Nitric oxide synthase immunoreactivity related to cold-induced brain edema.

To determine the relationship between brain edema and the expression of nitric oxide synthase (NOS), we immunohistochemically studied the distribution and level of NOS in rat brain cold injury model. Vasogenic brain edema was produced by cortical freezing lesion. NOS immunohistochemical studies were performed 4 and 8 h, 1, 3, 5, 7, 14 and 21 days after injury. In control normotensive rats, immunoreactivity for NOS was observed in scattered neuronal cells as reported previously, but there was no reactivity in glial cells. In the present study in the cold injury model, however, fibrinogen staining showed extravasated plasma fluid extending to the white matter contralateral to the site of cold injury.
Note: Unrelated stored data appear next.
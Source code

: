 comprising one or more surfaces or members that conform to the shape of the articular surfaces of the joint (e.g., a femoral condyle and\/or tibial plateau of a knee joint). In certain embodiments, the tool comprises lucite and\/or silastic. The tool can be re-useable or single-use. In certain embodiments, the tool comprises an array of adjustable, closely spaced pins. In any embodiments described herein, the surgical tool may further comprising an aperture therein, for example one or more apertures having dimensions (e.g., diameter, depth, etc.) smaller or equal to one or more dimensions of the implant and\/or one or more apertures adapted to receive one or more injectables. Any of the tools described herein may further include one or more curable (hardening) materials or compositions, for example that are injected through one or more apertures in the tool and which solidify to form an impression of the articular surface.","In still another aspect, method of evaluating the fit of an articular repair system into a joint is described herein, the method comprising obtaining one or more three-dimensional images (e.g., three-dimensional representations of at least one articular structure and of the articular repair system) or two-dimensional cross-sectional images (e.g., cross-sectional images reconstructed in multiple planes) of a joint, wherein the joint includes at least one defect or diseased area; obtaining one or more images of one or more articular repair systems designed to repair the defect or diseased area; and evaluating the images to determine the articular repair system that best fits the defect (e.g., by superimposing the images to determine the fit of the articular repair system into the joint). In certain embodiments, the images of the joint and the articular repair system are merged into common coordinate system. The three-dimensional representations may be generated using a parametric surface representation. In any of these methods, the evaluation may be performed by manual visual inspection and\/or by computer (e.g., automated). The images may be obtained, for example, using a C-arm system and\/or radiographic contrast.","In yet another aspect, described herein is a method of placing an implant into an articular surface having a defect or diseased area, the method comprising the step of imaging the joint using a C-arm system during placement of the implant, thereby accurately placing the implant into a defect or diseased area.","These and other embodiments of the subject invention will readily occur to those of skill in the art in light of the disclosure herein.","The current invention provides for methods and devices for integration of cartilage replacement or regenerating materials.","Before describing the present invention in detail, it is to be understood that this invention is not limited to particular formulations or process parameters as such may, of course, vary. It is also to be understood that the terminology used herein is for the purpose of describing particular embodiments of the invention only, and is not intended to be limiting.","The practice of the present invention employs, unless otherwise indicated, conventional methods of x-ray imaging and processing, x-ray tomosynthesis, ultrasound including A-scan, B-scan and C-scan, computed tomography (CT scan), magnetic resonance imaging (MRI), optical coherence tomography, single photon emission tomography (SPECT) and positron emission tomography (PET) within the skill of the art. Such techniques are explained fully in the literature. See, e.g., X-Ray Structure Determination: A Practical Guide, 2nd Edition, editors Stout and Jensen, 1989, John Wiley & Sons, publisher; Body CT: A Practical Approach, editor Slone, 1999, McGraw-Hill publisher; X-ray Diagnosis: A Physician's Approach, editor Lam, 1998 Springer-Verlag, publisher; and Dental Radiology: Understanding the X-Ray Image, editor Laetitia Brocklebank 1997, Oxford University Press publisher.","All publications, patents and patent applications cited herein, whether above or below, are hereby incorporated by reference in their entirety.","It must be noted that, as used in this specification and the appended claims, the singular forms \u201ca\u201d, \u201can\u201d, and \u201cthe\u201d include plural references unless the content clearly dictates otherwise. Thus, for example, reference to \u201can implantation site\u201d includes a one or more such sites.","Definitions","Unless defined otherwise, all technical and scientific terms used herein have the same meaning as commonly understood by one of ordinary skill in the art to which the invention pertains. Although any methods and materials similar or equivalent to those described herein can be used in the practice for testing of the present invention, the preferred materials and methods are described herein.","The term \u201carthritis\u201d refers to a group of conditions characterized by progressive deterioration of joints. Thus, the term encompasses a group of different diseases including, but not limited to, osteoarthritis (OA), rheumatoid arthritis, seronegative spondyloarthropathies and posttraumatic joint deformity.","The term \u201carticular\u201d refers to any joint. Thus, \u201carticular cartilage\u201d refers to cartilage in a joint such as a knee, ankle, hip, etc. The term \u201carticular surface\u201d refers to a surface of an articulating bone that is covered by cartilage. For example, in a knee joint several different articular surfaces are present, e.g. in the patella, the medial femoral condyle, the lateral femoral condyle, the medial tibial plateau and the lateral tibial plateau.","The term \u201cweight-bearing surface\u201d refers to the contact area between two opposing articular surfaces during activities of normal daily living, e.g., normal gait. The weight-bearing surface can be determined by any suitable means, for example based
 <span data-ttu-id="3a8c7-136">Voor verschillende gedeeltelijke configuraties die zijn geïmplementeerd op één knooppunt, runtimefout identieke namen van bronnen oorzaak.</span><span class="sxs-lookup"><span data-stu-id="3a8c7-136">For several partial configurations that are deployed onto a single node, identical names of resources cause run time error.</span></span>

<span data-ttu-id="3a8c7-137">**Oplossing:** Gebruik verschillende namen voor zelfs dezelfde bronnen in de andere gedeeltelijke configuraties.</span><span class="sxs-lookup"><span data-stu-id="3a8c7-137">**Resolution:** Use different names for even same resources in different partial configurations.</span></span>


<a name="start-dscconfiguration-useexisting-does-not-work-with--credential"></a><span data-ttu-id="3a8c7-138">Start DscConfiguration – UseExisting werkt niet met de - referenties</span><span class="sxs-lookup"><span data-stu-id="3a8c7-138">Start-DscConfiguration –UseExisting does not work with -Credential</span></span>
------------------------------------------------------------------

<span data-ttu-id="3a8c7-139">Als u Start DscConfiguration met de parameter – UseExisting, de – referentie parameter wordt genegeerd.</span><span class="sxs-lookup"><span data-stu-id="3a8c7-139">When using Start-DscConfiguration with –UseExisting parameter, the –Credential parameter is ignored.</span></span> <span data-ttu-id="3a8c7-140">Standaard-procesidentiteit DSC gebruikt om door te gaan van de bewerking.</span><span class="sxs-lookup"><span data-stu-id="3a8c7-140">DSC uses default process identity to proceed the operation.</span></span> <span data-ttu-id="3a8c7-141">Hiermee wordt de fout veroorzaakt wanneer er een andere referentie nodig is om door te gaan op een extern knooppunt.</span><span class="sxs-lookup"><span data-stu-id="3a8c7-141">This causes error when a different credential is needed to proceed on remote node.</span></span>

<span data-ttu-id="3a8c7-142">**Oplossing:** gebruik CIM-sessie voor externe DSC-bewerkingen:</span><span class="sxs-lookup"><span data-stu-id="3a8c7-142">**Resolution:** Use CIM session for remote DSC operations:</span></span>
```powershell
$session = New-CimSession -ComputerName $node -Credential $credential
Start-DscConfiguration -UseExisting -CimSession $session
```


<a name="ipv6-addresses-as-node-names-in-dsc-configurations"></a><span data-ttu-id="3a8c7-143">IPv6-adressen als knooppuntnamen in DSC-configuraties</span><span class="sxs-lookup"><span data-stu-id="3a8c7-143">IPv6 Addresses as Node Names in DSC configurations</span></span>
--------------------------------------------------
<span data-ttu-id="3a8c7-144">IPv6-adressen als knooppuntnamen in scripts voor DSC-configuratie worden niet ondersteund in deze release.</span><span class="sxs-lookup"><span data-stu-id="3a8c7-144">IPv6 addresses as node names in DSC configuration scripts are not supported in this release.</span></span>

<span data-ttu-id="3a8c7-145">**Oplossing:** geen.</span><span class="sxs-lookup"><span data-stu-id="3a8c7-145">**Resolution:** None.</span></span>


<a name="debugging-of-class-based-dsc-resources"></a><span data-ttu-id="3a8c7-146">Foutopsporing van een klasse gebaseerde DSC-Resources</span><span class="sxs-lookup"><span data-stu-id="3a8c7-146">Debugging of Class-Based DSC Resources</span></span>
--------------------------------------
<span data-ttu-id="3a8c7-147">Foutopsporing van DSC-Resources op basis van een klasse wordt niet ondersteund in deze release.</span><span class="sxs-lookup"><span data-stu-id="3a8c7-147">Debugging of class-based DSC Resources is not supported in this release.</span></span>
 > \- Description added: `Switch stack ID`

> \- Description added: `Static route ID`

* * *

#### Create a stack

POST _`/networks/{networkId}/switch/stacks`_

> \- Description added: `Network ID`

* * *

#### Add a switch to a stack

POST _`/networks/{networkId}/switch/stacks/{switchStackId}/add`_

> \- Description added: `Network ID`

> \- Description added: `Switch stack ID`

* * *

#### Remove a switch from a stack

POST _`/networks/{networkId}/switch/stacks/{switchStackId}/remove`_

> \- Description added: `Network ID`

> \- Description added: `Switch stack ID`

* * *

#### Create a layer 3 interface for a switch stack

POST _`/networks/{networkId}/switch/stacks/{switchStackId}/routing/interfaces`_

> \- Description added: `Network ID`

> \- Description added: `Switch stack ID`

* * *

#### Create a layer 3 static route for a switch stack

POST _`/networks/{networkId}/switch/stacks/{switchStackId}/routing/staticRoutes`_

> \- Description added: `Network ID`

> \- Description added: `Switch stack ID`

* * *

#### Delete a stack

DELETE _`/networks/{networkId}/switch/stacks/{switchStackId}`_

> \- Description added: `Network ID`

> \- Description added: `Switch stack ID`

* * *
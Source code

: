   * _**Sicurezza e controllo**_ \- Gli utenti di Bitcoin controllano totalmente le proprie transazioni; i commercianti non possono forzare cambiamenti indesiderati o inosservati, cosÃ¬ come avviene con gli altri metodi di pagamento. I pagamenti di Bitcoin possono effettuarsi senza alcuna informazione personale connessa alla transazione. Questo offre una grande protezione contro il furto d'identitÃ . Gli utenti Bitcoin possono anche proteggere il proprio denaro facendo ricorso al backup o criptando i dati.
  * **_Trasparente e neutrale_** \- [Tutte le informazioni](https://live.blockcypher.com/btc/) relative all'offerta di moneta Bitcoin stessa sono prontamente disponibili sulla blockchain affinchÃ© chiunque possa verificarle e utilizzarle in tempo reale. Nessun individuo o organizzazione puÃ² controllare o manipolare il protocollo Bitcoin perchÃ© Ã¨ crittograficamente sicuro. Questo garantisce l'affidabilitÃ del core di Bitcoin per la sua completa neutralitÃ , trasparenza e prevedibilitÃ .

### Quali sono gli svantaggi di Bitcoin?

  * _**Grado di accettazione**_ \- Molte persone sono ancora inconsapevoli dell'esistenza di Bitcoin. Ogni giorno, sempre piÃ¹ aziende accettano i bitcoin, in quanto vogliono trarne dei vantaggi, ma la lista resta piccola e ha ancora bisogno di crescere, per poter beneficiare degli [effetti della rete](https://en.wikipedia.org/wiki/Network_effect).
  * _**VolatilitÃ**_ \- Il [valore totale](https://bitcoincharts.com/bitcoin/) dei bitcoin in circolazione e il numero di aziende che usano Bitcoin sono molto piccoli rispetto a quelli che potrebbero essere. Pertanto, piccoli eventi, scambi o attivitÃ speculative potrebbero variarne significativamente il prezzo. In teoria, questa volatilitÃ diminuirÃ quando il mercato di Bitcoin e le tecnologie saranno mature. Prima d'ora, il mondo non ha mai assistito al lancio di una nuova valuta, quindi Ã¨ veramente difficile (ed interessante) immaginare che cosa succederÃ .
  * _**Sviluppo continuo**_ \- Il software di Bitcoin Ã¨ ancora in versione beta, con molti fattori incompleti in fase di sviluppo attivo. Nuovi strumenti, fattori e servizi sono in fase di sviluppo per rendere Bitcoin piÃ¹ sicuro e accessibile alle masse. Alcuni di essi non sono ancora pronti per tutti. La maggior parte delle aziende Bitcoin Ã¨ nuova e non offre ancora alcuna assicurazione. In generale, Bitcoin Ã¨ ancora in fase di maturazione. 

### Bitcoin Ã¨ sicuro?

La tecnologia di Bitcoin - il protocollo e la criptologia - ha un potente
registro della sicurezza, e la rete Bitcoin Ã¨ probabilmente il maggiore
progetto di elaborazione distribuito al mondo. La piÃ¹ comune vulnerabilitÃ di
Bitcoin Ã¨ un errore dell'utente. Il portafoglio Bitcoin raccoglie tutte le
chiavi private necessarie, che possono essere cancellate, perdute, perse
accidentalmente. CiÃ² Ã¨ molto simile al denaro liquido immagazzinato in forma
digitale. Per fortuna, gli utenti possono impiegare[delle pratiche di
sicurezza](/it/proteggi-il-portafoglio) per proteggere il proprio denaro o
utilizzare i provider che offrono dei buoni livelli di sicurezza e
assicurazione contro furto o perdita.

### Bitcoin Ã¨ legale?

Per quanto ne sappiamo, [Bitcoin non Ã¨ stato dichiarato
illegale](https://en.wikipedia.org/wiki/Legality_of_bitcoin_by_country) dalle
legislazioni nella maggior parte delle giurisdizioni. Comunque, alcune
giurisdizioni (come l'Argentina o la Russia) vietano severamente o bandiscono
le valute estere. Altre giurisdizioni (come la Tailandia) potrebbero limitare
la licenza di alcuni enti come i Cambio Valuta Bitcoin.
NOS immunoreactivity was observed in most reactive astrocytes and a proportion of the microglial cells and macrophages in the white matter not only just beneath the area of cold injury but also in the contralateral side. The nerve cells in the edematous region scarcely showed additional immunoreactivity for NOS. The distribution of increased NOS relatively corresponded with the sites of extravasated plasma fluid demonstrated by fibrinogen staining. Electron microscopically, NOS was observed in astrocytes along the rough endoplasmic reticulum suggesting that NOS was produced in the cells and not taken up from the surroundings. Based on these findings, we postulate that brain edema and the simultaneously generated free radicals or some extravasated plasma components may induce expression of NOS in the reactive cells, and that the NO thus generated may be involved in the development of diffuse degeneration of the white matter which accompanies brain edema.